Jimi Hendrix's estate, Experience Hendrix, LLC, has preemptively sued the estates of Noel Redding and Mitch Mitchell – bassist and drummer of The Jimi Hendrix Experience, respectively – countering any future lawsuits in which the latter estates may attempt to claim historic royalties.
The lawsuit follows a letter received in December by Sony Music – through which The Experience's music is distributed – from British attorney Lawrence Abramson, which claimed the label owed the Redding and Mitchell estates performance royalties for around 3 billion streams of the band's material.
While Abramson did not include a monetary figure for the amount to be compensated, he noted that the number for “such streaming figures and sales is estimated to be in the millions of pounds”.
He also threatened: “Ignoring this letter may lead out clients to commence proceedings against you and may increase your liability for costs.”
In response, Dorothy Weber, the lawyer acting on behalf of Experience Hendrix and Sony, filed the preemptive lawsuit in the US District Court for the Southern District of New York on Tuesday (January 18), writing: “[The] Defendants' [the Mitchell and Redding estates'] threats of suit have created a real and reasonable apprehension of liability on the part of the Plaintiffs [the Hendrix Estate and Sony Music].”
Weber's suit also claims that Redding and Mitchell both signed documents in 1973 and 1974, respectively, in which they released the Hendrix estate from legal claims and agreed not to sue the estate in the future. Both musicians were reportedly compensated for signing these. However, both the Redding and Mitchell estates claim these documents are no longer binding.
Weber added: “The threat of such suit by [the] Defendants is sufficiently immediate and real as of the date of this filing, to warrant the issuance of a declaratory judgment of ownership and non-infringement.”
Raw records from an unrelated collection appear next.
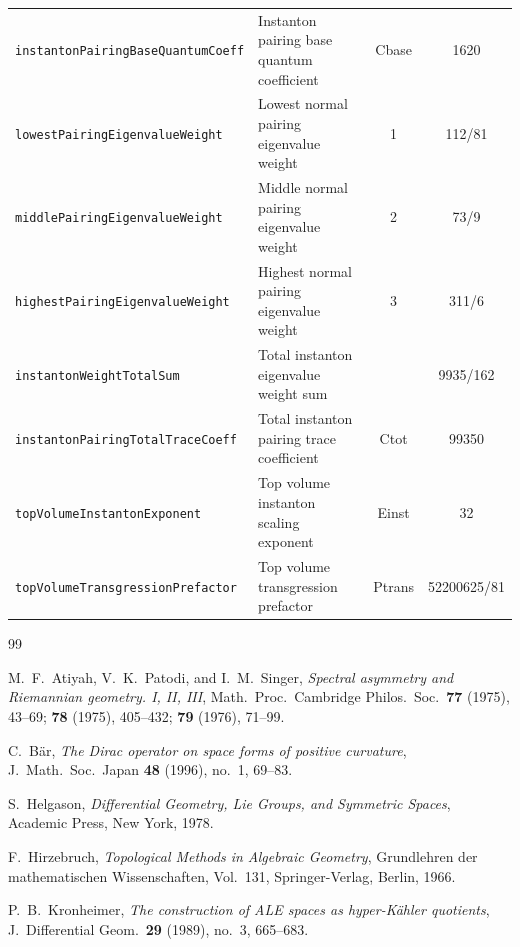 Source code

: \documentclass[11pt,reqno]{amsart}
\theoremstyle{definition}
\theoremstyle{remark}
\begin{document}
\begin{table}[htbp]
\begin{tabular}{@{}llcc@{}}
\texttt{instantonPairingBaseQuantumCoeff} & Instanton pairing base quantum coefficient & Cbase & 1620 \\
\texttt{lowestPairingEigenvalueWeight} & Lowest normal pairing eigenvalue weight & 1 & 112/81 \\
\texttt{middlePairingEigenvalueWeight} & Middle normal pairing eigenvalue weight & 2 & 73/9 \\
\texttt{highestPairingEigenvalueWeight} & Highest normal pairing eigenvalue weight & 3 & 311/6 \\
\texttt{instantonWeightTotalSum} & Total instanton eigenvalue weight sum &  & 9935/162 \\
\texttt{instantonPairingTotalTraceCoeff} & Total instanton pairing trace coefficient & Ctot & 99350 \\
\texttt{topVolumeInstantonExponent} & Top volume instanton scaling exponent & Einst & 32 \\
\texttt{topVolumeTransgressionPrefactor} & Top volume transgression prefactor & Ptrans & 52200625/81 \\
\bottomrule
\end{tabular}
\end{table}

\begin{thebibliography}{99}

M.~F.~Atiyah, V.~K.~Patodi, and I.~M.~Singer, \emph{Spectral asymmetry and Riemannian geometry. I, II, III}, Math.\ Proc.\ Cambridge Philos.\ Soc.\ \textbf{77} (1975), 43--69; \textbf{78} (1975), 405--432; \textbf{79} (1976), 71--99.

C.~B\"ar, \emph{The Dirac operator on space forms of positive curvature}, J.\ Math.\ Soc.\ Japan \textbf{48} (1996), no.~1, 69--83.

S.~Helgason, \emph{Differential Geometry, Lie Groups, and Symmetric Spaces}, Academic Press, New York, 1978.

F.~Hirzebruch, \emph{Topological Methods in Algebraic Geometry}, Grundlehren der mathematischen Wissenschaften, Vol.~131, Springer-Verlag, Berlin, 1966.

P.~B.~Kronheimer, \emph{The construction of ALE spaces as hyper-K\"ahler quotients}, J.\ Differential Geom.\ \textbf{29} (1989), no.~3, 665--683.

\end{thebibliography}
\end{document}
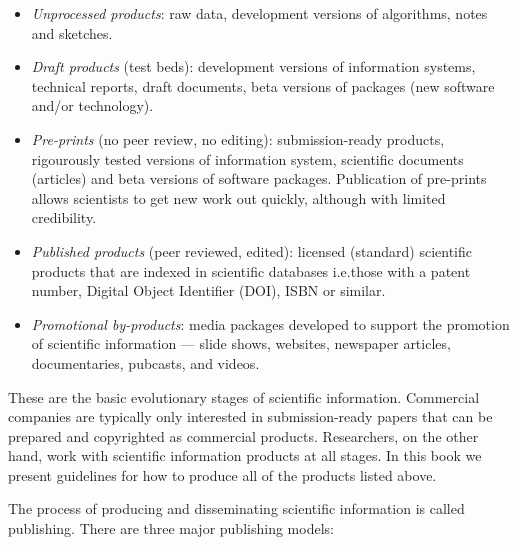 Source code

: \documentclass[graybox,envcountchap,sectrefs,UStrade]{svmono}
\begin{document}
\begin{itemize}
  \item \emph{Unprocessed products}: raw data, development versions of algorithms, notes and sketches.
  \item \emph{Draft products} (test beds): development versions of information systems, technical reports, draft documents, beta versions of packages (new software and/or technology).
  \item \emph{Pre-prints} (no peer review, no editing): submission-ready products, rigourously tested versions of information system, scientific documents (articles) and beta versions of software packages. Publication of pre-prints allows scientists to get new work out quickly, although with limited credibility.
  \item \emph{Published products} (peer reviewed, edited): licensed (standard) scientific products that are indexed in scientific databases i.e.\@ those with a patent number, Digital Object Identifier (DOI), ISBN or similar.
  \item \emph{Promotional by-products}: media packages developed to support the promotion of scientific information --- slide shows, websites, newspaper articles, documentaries, pubcasts, and videos.
\end{itemize}

These are the basic evolutionary stages of scientific information. Commercial companies are typically only interested in submission-ready papers that can be prepared and copyrighted as commercial products. Researchers, on the other hand, work with scientific information products at all stages. In this book we present guidelines for how to produce all of the products listed above. \par

The process of producing and disseminating scientific information is called publishing. There are three major publishing models:
\end{document}
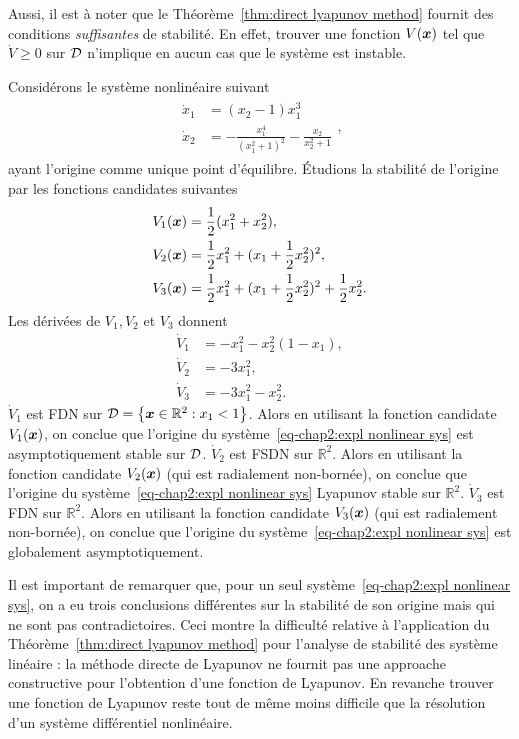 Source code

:Aussi, il est à noter que le Théorème~\ref{thm:direct lyapunov method} fournit des conditions \emph{suffisantes} de stabilité. En effet, trouver une fonction $V(\bm{x})$ tel que $\dot{V}\geq0$ sur ${\cal D}$ n'implique en aucun cas que le système est instable. 
\begin{example}
	Considérons le système nonlinéaire suivant 
	\begin{align}\label{eq-chap2:expl nonlinear sys}
		\begin{split}
			\dot{x}_1 &=(x_2-1)x_1^3\\
			\dot{x}_2 &=-\frac{x_1^4}{(x_1^2+1)^2}-\frac{x_2}{x_2^2+1}
		\end{split},
	\end{align}
	ayant l'origine comme unique point d'équilibre. Étudions la stabilité de l'origine par les fonctions candidates suivantes 
	\begin{align}		
			\label{eq-chap2:V1}	V_1(\bm{x})&= \frac{1}{2}(x_1^2 + x_2^2),\\
			\label{eq-chap2:V2}	V_2(\bm{x})&= \frac{1}{2} x_1^2 + (x_1+\frac{1}{2} x_2^2)^2,\\
		\label{eq-chap2:V3}		V_3(\bm{x})&= \frac{1}{2} x_1^2 + (x_1+\frac{1}{2} x_2^2)^2 + \frac{1}{2} x_2^2	.	
	\end{align}
	Les dérivées de $V_1,V_2$ et $V_3$ donnent
	\begin{align}\label{eq-chap2:Vdot1}		
		\dot{V}_1&= -x_1^2 - x_2^2(1-x_1),\\
		\label{eq-chap2:Vdot2}	\dot{V}_2&= -3x_1^2,\\
	\label{eq-chap2:Vdot3}		\dot{V}_3&= -3x_1^2 -x_2^2	.	
	\end{align}
	$\dot{V}_1$ est FDN sur ${\cal D} = \left\{\bm{x}\in \mathbb{R}^2: x_1<1\right\}$. Alors en utilisant la fonction candidate $V_1(\bm{x})$, on conclue que l'origine du système~\eqref{eq-chap2:expl nonlinear sys} est asymptotiquement stable sur ${\cal D}$. 
	$\dot{V}_2$ est FSDN sur $\mathbb{R}^2$. Alors en utilisant la fonction candidate $V_2(\bm{x})$ (qui est radialement non-bornée), on conclue que l'origine du système~\eqref{eq-chap2:expl nonlinear sys} Lyapunov stable sur $\mathbb{R}^2$. 
	$\dot{V}_3$ est FDN sur $\mathbb{R}^2$. Alors en utilisant la fonction candidate $V_3(\bm{x})$ (qui est radialement non-bornée), on conclue que l'origine du système~\eqref{eq-chap2:expl nonlinear sys} est globalement asymptotiquement. 
\end{example}
Il est important de remarquer que, pour un seul système~\eqref{eq-chap2:expl nonlinear sys}, on a eu trois conclusions différentes  sur la stabilité de son origine mais qui ne sont pas contradictoires. Ceci montre la difficulté relative à l'application du Théorème~\ref{thm:direct lyapunov method} pour l'analyse de stabilité des système linéaire : la méthode directe de Lyapunov ne fournit pas une approache constructive pour l'obtention d'une fonction de Lyapunov. En revanche trouver une fonction de Lyapunov reste tout de même moins difficile que la résolution d'un système différentiel nonlinéaire.
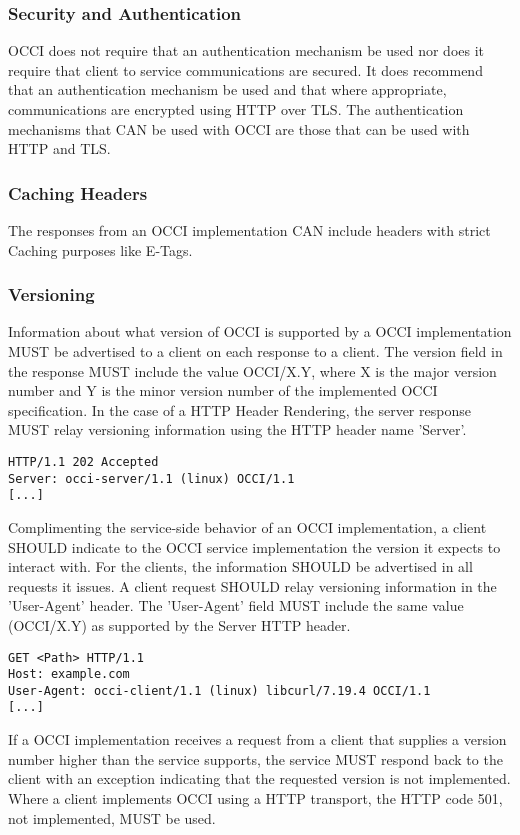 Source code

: \documentclass[10pt,a4paper]{article}
\begin{document}
\subsubsection{Security and Authentication}
OCCI does not require that an authentication mechanism be used nor
does it require that client to service communications are secured. It
does recommend that an authentication mechanism be used and that where
appropriate, communications are encrypted using HTTP over TLS. The
authentication mechanisms that CAN be used with OCCI are those that
can be used with HTTP and TLS.

\subsubsection{Caching Headers}
The responses from an OCCI implementation CAN include headers with
strict Caching purposes like E-Tags.

\subsubsection{Versioning}
Information about what version of OCCI is supported by a OCCI
implementation MUST be advertised to a client on each response to a
client. The version field in the response MUST include the value
OCCI/X.Y, where X is the major version number and Y is the minor
version number of the implemented OCCI specification. In the case of a
HTTP Header Rendering, the server response MUST relay versioning
information using the HTTP header name 'Server'.

\begin{verbatim}
HTTP/1.1 202 Accepted
Server: occi-server/1.1 (linux) OCCI/1.1
[...]
\end{verbatim}

Complimenting the service-side behavior of an OCCI implementation, a
client SHOULD indicate to the OCCI service implementation the version
it expects to interact with. For the clients, the information SHOULD
be advertised in all requests it issues. A client request SHOULD
relay versioning information in the 'User-Agent' header. The
'User-Agent' field MUST include the same value (OCCI/X.Y) as supported
by the Server HTTP header.

\begin{verbatim}
GET <Path> HTTP/1.1
Host: example.com
User-Agent: occi-client/1.1 (linux) libcurl/7.19.4 OCCI/1.1
[...]
\end{verbatim}

If a OCCI implementation receives a request from a client that
supplies a version number higher than the service supports, the
service MUST respond back to the client with an exception indicating
that the requested version is not implemented. Where a client
implements OCCI using a HTTP transport, the HTTP code 501, not
implemented, MUST be used.
\end{document}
Essentially, the Hendrix estate and Sony Music are seeking a judge to rule that no money is owed, that the two parties are not in any violation of any prior legal agreements or contracts, and that the documents signed by Redding and Mitchell in 1973 and 1974 are still valid.
Formed in 1966, The Jimi Hendrix Experience performed together until Redding's departure in 1969. Hendrix and Mitchell continued to work together until the Experience reunited in 1970, with Billy Cox on bass. The reunion was short-lived, however, due to the death of Hendrix in September 1970.
Upon his death, Hendrix's estate was inherited by his father, James Allen Hendrix, who created Experience Hendrix, LLC with his daughter Janie. She has run the estate since James Allen Hendrix's death in 2002.
When Redding died in 2003, he left his estate to his partner, Deborah McNaughton, who passed it to her sisters when she died. Upon his death in 2008, Mitchell left his estate to his daughter Aysha.
It is claimed by the lawyer representing Redding and Mitchell's estates that both musicians “died in relative poverty having never received their true entitlement from their works, performances, and founding membership of The Jimi Hendrix Experience”.
In Weber's lawsuit, she counters: “Neither Redding nor Mitchell ever asserted an ownership interest, or any other performers' rights, in the recordings.”